- DATA EXTRACTS -
————————

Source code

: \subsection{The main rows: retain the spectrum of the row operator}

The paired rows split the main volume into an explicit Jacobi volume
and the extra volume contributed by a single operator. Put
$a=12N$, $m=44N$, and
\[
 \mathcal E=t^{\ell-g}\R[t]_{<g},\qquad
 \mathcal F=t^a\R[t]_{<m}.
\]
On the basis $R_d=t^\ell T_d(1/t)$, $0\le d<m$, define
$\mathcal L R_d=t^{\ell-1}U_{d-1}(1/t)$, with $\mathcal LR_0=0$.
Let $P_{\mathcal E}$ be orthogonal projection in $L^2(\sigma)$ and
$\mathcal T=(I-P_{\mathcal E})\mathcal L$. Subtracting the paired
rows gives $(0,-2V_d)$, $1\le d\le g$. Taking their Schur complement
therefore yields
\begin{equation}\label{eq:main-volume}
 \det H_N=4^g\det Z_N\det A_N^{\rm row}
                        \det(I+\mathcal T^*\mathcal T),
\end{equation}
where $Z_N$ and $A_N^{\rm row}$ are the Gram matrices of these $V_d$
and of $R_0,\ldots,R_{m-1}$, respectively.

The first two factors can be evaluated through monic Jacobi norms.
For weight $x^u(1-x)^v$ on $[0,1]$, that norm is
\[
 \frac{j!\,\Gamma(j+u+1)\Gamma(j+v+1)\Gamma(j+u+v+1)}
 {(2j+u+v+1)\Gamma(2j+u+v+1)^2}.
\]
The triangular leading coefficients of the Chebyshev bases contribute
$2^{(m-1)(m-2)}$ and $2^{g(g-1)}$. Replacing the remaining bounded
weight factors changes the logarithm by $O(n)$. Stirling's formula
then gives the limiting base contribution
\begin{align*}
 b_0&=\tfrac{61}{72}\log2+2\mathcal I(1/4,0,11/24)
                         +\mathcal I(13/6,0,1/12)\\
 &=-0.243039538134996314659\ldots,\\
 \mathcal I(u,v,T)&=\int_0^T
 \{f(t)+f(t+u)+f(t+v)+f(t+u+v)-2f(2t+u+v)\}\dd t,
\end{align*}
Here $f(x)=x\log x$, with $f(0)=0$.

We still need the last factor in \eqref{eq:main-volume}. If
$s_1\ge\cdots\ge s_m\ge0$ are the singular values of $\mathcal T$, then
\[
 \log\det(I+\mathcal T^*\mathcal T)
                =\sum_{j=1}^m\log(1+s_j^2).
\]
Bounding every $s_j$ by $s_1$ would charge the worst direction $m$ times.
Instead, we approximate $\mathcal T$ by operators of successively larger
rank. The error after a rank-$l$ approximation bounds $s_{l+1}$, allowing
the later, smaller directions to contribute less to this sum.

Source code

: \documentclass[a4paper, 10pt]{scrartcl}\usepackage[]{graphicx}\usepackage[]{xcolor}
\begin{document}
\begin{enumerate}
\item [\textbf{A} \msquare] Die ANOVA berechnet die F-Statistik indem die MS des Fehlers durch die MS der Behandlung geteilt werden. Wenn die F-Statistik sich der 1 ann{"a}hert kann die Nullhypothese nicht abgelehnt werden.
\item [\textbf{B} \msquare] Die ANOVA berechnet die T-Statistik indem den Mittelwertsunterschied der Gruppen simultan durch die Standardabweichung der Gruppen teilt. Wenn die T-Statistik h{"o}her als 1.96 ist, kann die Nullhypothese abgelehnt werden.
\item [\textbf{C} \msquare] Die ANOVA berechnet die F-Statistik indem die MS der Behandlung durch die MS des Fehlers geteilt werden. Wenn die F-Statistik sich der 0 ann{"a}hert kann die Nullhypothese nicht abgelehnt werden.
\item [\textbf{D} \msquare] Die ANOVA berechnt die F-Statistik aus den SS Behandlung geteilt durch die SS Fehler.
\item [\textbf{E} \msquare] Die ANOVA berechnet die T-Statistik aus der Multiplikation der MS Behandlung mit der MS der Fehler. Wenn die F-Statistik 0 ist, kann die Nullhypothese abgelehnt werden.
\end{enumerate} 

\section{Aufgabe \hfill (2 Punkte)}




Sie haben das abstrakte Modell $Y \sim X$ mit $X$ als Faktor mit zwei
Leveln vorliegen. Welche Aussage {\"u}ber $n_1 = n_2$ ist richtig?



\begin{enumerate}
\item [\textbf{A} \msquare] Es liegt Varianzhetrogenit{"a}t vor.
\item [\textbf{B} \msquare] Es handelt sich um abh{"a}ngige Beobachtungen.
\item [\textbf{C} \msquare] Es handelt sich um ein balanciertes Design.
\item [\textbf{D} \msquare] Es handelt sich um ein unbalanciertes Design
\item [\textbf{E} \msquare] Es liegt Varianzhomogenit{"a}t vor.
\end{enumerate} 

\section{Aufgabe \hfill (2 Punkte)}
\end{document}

————————

Please state how many lines of the records hold the word "weight", and write nothing but that number.

2